● Task item:
Every entry in the listing below has to be given again exactly.

● Data provided:
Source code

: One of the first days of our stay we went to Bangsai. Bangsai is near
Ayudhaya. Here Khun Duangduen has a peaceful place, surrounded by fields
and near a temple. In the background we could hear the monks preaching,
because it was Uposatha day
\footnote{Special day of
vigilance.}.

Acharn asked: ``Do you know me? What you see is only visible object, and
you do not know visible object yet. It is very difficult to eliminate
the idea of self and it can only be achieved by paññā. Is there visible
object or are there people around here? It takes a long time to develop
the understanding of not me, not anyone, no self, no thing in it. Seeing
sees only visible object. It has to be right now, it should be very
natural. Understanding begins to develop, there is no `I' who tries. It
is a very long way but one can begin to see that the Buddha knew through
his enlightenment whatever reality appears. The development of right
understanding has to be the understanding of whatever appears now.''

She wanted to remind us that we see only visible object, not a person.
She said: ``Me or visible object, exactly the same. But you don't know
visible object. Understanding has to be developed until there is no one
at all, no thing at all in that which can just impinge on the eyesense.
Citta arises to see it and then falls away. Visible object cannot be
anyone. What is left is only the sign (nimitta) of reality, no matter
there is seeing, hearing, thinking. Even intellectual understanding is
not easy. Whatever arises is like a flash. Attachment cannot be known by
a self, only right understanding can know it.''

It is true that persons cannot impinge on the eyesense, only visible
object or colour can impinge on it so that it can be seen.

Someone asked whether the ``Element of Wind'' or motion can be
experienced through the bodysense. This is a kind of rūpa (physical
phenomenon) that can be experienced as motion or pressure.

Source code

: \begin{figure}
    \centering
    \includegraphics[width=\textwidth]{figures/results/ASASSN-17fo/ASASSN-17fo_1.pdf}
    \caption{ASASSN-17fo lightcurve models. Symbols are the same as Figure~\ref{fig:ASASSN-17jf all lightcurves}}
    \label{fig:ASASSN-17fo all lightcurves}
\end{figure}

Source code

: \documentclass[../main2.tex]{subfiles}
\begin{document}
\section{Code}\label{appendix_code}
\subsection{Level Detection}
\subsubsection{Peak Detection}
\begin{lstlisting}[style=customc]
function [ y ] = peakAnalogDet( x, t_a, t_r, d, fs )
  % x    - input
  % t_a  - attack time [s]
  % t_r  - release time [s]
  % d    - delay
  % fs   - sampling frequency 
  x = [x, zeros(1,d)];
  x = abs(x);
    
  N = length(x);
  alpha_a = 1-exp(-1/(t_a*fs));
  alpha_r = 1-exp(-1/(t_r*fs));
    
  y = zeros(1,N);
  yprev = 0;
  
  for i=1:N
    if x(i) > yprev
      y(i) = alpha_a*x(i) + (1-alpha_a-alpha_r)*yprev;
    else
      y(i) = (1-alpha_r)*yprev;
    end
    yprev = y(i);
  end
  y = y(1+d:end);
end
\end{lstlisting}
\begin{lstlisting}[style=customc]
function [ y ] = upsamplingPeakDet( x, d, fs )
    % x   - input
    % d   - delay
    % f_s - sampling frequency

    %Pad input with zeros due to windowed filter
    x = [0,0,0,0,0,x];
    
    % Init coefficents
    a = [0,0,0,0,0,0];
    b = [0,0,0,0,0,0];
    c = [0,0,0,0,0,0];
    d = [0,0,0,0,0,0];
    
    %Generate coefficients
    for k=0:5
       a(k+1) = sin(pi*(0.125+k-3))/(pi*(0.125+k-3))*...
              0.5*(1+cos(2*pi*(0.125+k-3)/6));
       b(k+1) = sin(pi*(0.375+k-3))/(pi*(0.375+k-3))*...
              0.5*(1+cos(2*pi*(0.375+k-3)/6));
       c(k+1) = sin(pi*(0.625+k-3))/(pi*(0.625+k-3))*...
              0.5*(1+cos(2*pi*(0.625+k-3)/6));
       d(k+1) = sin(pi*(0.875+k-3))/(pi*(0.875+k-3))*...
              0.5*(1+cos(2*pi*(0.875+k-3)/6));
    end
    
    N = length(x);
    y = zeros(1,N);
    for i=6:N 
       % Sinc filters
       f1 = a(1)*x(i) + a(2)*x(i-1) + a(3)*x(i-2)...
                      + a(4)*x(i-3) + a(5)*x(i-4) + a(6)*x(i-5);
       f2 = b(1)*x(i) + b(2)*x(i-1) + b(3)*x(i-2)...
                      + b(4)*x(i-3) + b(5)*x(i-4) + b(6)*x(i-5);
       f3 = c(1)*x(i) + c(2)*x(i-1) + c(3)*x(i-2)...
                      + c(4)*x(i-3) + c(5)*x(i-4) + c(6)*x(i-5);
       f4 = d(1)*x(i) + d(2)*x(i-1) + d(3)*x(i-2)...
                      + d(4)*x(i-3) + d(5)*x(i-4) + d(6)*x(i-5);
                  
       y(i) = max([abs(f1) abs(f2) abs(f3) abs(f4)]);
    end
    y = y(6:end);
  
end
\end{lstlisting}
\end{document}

● Response area:
Source code

: One of the first days of our stay we went to Bangsai. Bangsai is near
Ayudhaya. Here Khun Duangduen has a peaceful place, surrounded by fields
and near a temple. In the background we could hear the monks preaching,
because it was Uposatha day
\footnote{Special day of
vigilance.}.

Acharn asked: ``Do you know me? What you see is only visible object, and
you do not know visible object yet. It is very difficult to eliminate
the idea of self and it can only be achieved by paññā. Is there visible
object or are there people around here? It takes a long time to develop
the understanding of not me, not anyone, no self, no thing in it. Seeing
sees only visible object. It has to be right now, it should be very
natural. Understanding begins to develop, there is no `I' who tries. It
is a very long way but one can begin to see that the Buddha knew through
his enlightenment whatever reality appears. The development of right
understanding has to be the understanding of whatever appears now.''

She wanted to remind us that we see only visible object, not a person.
She said: ``Me or visible object, exactly the same. But you don't know
visible object. Understanding has to be developed until there is no one
at all, no thing at all in that which can just impinge on the eyesense.
Citta arises to see it and then falls away. Visible object cannot be
anyone. What is left is only the sign (nimitta) of reality, no matter
there is seeing, hearing, thinking. Even intellectual understanding is
not easy. Whatever arises is like a flash. Attachment cannot be known by
a self, only right understanding can know it.''

It is true that persons cannot impinge on the eyesense, only visible
object or colour can impinge on it so that it can be seen.

Someone asked whether the ``Element of Wind'' or motion can be
experienced through the bodysense. This is a kind of rūpa (physical
phenomenon) that can be experienced as motion or pressure.

Source code

: \begin{figure}
    \centering
    \includegraphics[width=\textwidth]{figures/results/ASASSN-17fo/ASASSN-17fo_1.pdf}
    \caption{ASASSN-17fo lightcurve models. Symbols are the same as Figure~\ref{fig:ASASSN-17jf all lightcurves}}
    \label{fig:ASASSN-17fo all lightcurves}
\end{figure}

Source code

: \documentclass[../main2.tex]{subfiles}
\begin{document}
\section{Code}\label{appendix_code}
\subsection{Level Detection}
\subsubsection{Peak Detection}
\begin{lstlisting}[style=customc]
function [ y ] = peakAnalogDet( x, t_a, t_r, d, fs )
  % x    - input
  % t_a  - attack time [s]
  % t_r  - release time [s]
  % d    - delay
  % fs   - sampling frequency 
  x = [x, zeros(1,d)];
  x = abs(x);
    
  N = length(x);
  alpha_a = 1-exp(-1/(t_a*fs));
  alpha_r = 1-exp(-1/(t_r*fs));
    
  y = zeros(1,N);
  yprev = 0;
  
  for i=1:N
    if x(i) > yprev
      y(i) = alpha_a*x(i) + (1-alpha_a-alpha_r)*yprev;
    else
      y(i) = (1-alpha_r)*yprev;
    end
    yprev = y(i);
  end
  y = y(1+d:end);
end
\end{lstlisting}
\begin{lstlisting}[style=customc]
function [ y ] = upsamplingPeakDet( x, d, fs )
    % x   - input
    % d   - delay
    % f_s - sampling frequency

    %Pad input with zeros due to windowed filter
    x = [0,0,0,0,0,x];
    
    % Init coefficents
    a = [0,0,0,0,0,0];
    b = [0,0,0,0,0,0];
    c = [0,0,0,0,0,0];
    d = [0,0,0,0,0,0];
    
    %Generate coefficients
    for k=0:5
       a(k+1) = sin(pi*(0.125+k-3))/(pi*(0.125+k-3))*...
              0.5*(1+cos(2*pi*(0.125+k-3)/6));
       b(k+1) = sin(pi*(0.375+k-3))/(pi*(0.375+k-3))*...
              0.5*(1+cos(2*pi*(0.375+k-3)/6));
       c(k+1) = sin(pi*(0.625+k-3))/(pi*(0.625+k-3))*...
              0.5*(1+cos(2*pi*(0.625+k-3)/6));
       d(k+1) = sin(pi*(0.875+k-3))/(pi*(0.875+k-3))*...
              0.5*(1+cos(2*pi*(0.875+k-3)/6));
    end
    
    N = length(x);
    y = zeros(1,N);
    for i=6:N 
       % Sinc filters
       f1 = a(1)*x(i) + a(2)*x(i-1) + a(3)*x(i-2)...
                      + a(4)*x(i-3) + a(5)*x(i-4) + a(6)*x(i-5);
       f2 = b(1)*x(i) + b(2)*x(i-1) + b(3)*x(i-2)...
                      + b(4)*x(i-3) + b(5)*x(i-4) + b(6)*x(i-5);
       f3 = c(1)*x(i) + c(2)*x(i-1) + c(3)*x(i-2)...
                      + c(4)*x(i-3) + c(5)*x(i-4) + c(6)*x(i-5);
       f4 = d(1)*x(i) + d(2)*x(i-1) + d(3)*x(i-2)...
                      + d(4)*x(i-3) + d(5)*x(i-4) + d(6)*x(i-5);
                  
       y(i) = max([abs(f1) abs(f2) abs(f3) abs(f4)]);
    end
    y = y(6:end);
  
end
\end{lstlisting}
\end{document}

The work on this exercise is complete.